Worker Benefit Notice Penalty
Employers are required provide workers with a summary of benefits and coverage prior to the start of each plan year. This includes coverage in states in which premium assistance is provided via Medicaid or Children's Health Insurance Programs (CHIP). The penalty for failing to provide summary of benefits and coverage notices is $1,087 per failure, while the penalty for Medicaid/CHIP notices is $110 per day.

401(k) Plans
ERISA and the IRS require many employers and plan administrators to submit reports to government agencies and furnish certain plan information to participants.
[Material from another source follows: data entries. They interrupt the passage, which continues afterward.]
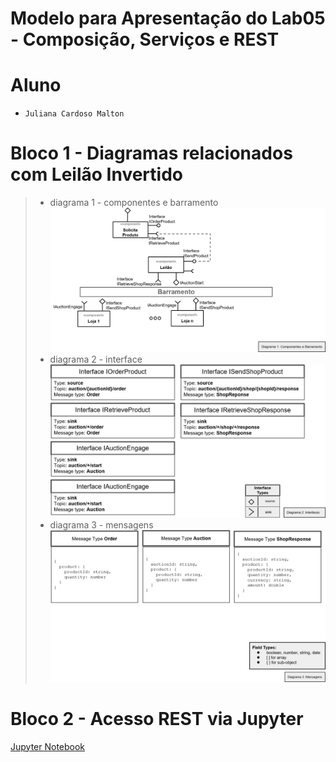 # Modelo para Apresentação do Lab05 - Composição, Serviços e REST

# Aluno
* `Juliana Cardoso Malton`

# Bloco 1 - Diagramas relacionados com Leilão Invertido

> * diagrama 1 - componentes e barramento
![Diagrama 1](images/lab5-diagram1.jpg)
> * diagrama 2 - interface
![Diagrama 2](images/lab5-diagram2.jpg)
> * diagrama 3 - mensagens
![Diagrama 3](images/lab5-diagram3.jpg)

# Bloco 2 - Acesso REST via Jupyter

[Jupyter Notebook](notebook/lab5-notebook.ipynb)
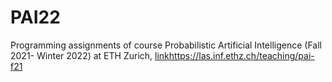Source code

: # PAI22
Programming assignments of course Probabilistic Artificial Intelligence (Fall 2021- Winter 2022) at ETH Zurich, [link](https://las.inf.ethz.ch/teaching/pai-f21)https://las.inf.ethz.ch/teaching/pai-f21
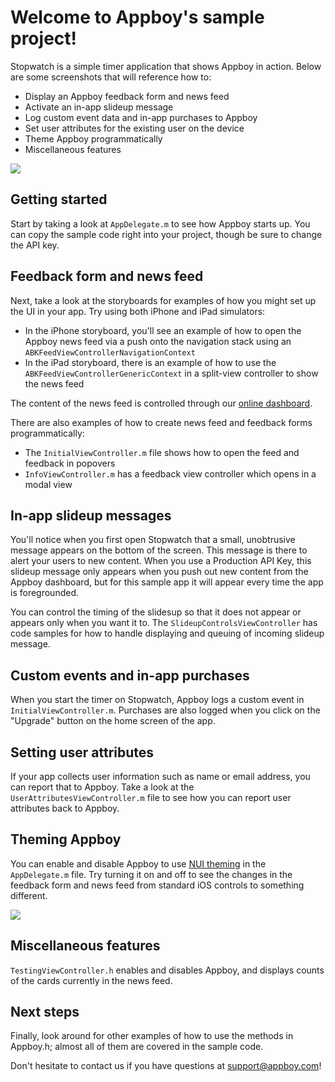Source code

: # Welcome to Appboy's sample project!

Stopwatch is a simple timer application that shows Appboy in action. Below are some screenshots that will reference how to:

* Display an Appboy feedback form and news feed
* Activate an in-app slideup message
* Log custom event data and in-app purchases to Appboy
* Set user attributes for the existing user on the device
* Theme Appboy programmatically
* Miscellaneous features

![](https://appboy.zendesk.com/attachments/token/mlosrjmdc5k5s8g/?name=iPhone+initial+screen.png)

## Getting started
Start by taking a look at `AppDelegate.m` to see how Appboy starts up.  You can copy the sample code right into your project, though be sure to change the API key.

## Feedback form and news feed
Next, take a look at the storyboards for examples of how you might set up the UI in your app. Try using both iPhone and iPad simulators:

* In the iPhone storyboard, you'll see an example of how to open the
Appboy news feed via a push onto the navigation stack using an `ABKFeedViewControllerNavigationContext`
* In the iPad storyboard, there is an example of how to use the `ABKFeedViewControllerGenericContext` in a split-view controller to show the news feed

The content of the news feed is controlled through our [online dashboard](https://dashboard.appboy.com).

There are also examples of how to create news feed and feedback forms programmatically: 

* The `InitialViewController.m` file
shows how to open the feed and feedback in popovers
* `InfoViewController.m` has a feedback view controller which
opens in a modal view

## In-app slideup messages
You'll notice when you first open Stopwatch that a small, unobtrusive message appears on the bottom of the screen. This message is there to alert your users to new content. When you use a Production API Key, this slideup message only appears when you push out new content from the Appboy dashboard, but for this sample app it will appear every time the app is foregrounded.

You can control the timing of the slidesup so that it does not appear or appears only when you want it to. The `SlideupControlsViewController` has code samples for how to handle displaying and queuing of incoming slideup message.

## Custom events and in-app purchases
When you start the timer on Stopwatch, Appboy logs a custom event in `InitialViewController.m`. Purchases are also logged when you click on the "Upgrade" button on the home screen of the app.

## Setting user attributes
If your app collects user information such as name or email address, you can report that to Appboy. Take a look at the `UserAttributesViewController.m` file to see how you can report user attributes back to Appboy.

## Theming Appboy
You can enable and disable Appboy to use [NUI theming](https://github.com/tombenner/nui) in the `AppDelegate.m` file. Try turning it on and off to see the changes in the feedback form and news feed from standard iOS controls to something different.

[![](https://raw.github.com/Appboy/appboy-ios-sdk/master/Example/Screenshots/theme-off.png)](https://raw.github.com/Appboy/appboy-ios-sdk/master/Example/Screenshots/theme-on.png)

## Miscellaneous features
`TestingViewController.h` enables
and disables Appboy, and displays counts of the cards currently in the news feed.

## Next steps
Finally, look around for other examples of how to use the methods in Appboy.h;  almost all of them are covered in the sample code.

Don't hesitate to contact us if you have questions at [support@appboy.com](mailto:support@appboy.com)!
Employers that offer a 401(k) plan are required to file Form 5500 every year. The due date for this form is the last day of the seventh month after the plan year ends. In other words, if your plan follows the calendar year, the due date is July 31. The IRS penalty for not filing by the due date is $25 per day, up to a maximum of $15,000. The Department of Labor penalty for a late filing can be is as high as $2,063 per day with no maximum. If the DOL requests further plan information, failure to comply can result in a penalty of up to $147 per day, not to exceed $1,472 per request.

Bear in mind that some employers don't realize they failed to file the annual Form 5500-series return until they receive a letter from the IRS or DOL – which typically is sent out a year after the due date. Obviously, if the mistake has not been caught before then, the accrued penalty can be severe.

Auto Enrollment Notice Penalty
Employers who offer retirement plans with automatic enrollment and contribution provisions must notify workers of their rights and obligations under the plan. Failure to do so may result in a penalty of $1,632 per day.

Blackout Notice Penalty
If an employer decides to change service providers for its 401(k) plan, this can cause a "blackout" period during which time workers may not be able to make adjustments to their investment options. Blackout periods can last anywhere from days to months; there is no legal limit to the length of time. However, employers must provide workers with written notice of a blackout period of three days or more at least 30 days before the period begins. The penalty for noncompliance is up to $131 per day.